=== Section Start ===
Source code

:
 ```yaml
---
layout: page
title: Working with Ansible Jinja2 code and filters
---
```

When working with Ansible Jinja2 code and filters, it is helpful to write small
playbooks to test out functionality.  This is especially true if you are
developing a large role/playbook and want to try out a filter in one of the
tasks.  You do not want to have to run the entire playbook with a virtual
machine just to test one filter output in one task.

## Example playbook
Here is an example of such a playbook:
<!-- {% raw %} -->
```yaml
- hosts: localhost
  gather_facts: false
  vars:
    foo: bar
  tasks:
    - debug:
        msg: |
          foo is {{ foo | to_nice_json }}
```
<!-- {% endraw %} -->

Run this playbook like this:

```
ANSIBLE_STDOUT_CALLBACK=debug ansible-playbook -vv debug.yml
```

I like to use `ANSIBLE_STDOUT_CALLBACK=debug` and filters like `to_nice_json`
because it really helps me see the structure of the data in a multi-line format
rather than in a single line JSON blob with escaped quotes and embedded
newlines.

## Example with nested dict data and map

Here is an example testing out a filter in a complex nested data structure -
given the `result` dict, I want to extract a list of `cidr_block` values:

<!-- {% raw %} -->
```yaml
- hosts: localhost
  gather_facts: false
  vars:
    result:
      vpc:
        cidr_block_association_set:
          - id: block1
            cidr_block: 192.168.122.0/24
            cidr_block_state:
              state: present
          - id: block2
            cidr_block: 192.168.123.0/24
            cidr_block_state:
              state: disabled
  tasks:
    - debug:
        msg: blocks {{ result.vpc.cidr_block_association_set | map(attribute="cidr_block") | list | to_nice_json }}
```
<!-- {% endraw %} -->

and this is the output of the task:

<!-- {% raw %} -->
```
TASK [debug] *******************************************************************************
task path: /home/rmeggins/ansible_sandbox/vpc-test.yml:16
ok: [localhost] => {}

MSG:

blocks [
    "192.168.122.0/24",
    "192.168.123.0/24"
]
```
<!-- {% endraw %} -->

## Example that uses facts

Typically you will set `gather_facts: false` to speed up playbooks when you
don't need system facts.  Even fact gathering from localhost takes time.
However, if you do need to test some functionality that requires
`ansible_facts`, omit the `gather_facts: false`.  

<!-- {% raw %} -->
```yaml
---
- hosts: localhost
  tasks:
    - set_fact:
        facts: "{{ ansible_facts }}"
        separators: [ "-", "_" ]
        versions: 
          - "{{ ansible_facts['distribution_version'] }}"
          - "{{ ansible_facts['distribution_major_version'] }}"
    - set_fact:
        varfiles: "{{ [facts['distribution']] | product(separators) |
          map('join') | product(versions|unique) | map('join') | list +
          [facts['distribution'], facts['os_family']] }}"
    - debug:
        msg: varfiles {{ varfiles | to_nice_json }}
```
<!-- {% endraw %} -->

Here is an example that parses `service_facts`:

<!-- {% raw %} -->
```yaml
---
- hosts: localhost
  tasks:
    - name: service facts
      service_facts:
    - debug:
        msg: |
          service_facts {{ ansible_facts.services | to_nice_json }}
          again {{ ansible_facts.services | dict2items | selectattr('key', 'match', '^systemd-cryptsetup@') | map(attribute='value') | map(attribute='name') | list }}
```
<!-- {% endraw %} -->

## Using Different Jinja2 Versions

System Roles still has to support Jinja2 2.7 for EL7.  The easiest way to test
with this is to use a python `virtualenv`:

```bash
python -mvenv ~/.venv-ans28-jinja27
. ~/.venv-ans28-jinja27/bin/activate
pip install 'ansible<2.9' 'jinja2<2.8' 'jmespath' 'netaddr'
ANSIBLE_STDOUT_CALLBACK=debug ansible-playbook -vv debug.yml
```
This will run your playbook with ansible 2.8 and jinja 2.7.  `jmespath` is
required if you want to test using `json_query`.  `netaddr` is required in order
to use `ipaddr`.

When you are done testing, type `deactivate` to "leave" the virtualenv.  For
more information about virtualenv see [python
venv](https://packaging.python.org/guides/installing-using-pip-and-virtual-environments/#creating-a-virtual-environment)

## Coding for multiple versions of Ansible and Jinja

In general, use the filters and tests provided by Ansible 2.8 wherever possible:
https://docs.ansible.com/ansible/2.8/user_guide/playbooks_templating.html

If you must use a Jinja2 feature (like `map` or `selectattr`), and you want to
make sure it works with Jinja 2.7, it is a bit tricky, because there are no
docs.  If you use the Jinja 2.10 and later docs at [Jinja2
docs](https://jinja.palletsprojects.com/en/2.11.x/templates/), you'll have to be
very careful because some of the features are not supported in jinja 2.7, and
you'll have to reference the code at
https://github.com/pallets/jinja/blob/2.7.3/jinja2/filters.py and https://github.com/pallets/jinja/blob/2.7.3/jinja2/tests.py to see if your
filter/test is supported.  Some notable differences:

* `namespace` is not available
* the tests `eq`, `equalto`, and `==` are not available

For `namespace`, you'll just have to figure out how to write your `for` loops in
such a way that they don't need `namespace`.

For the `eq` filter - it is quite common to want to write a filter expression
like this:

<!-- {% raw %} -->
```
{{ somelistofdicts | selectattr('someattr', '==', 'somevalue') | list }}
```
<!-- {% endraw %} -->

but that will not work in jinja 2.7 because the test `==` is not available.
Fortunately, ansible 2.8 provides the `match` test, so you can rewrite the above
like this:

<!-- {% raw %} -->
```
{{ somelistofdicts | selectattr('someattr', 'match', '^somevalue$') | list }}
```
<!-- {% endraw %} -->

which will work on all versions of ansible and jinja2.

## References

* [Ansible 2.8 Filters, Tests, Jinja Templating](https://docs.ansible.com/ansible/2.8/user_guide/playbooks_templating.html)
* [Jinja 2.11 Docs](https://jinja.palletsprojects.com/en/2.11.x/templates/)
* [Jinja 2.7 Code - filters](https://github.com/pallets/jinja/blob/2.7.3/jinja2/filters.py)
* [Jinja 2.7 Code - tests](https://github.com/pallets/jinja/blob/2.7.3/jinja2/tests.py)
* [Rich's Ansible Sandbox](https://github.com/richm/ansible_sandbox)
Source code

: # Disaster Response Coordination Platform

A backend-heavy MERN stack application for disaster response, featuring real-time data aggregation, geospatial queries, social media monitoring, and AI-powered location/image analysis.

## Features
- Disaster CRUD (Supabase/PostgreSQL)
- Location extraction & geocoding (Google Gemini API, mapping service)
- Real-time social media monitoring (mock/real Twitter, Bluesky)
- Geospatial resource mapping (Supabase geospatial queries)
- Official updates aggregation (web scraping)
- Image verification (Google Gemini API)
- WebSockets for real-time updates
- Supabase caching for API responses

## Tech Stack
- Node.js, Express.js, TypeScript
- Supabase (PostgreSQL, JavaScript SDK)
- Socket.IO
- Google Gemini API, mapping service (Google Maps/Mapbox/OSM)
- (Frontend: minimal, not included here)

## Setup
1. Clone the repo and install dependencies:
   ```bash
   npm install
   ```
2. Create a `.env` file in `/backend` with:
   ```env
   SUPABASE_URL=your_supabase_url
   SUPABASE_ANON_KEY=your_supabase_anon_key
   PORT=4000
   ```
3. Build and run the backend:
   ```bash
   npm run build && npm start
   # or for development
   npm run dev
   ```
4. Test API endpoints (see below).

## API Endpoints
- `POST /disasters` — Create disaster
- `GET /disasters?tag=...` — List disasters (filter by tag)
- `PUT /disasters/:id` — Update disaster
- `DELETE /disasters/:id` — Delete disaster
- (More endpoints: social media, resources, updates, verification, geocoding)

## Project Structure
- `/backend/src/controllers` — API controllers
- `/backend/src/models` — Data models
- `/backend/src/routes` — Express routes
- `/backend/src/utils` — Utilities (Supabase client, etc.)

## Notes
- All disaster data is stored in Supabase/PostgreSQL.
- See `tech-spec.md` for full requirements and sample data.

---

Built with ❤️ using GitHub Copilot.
=== Section End ===
_WHAT IS BEING ASKED:_ Look through the listing above and copy each line where the string "updates" occurs.

_WRITTEN RESPONSE:_
- Official updates aggregation (web scraping)
- WebSockets for real-time updates
- (More endpoints: social media, resources, updates, verification, geocoding)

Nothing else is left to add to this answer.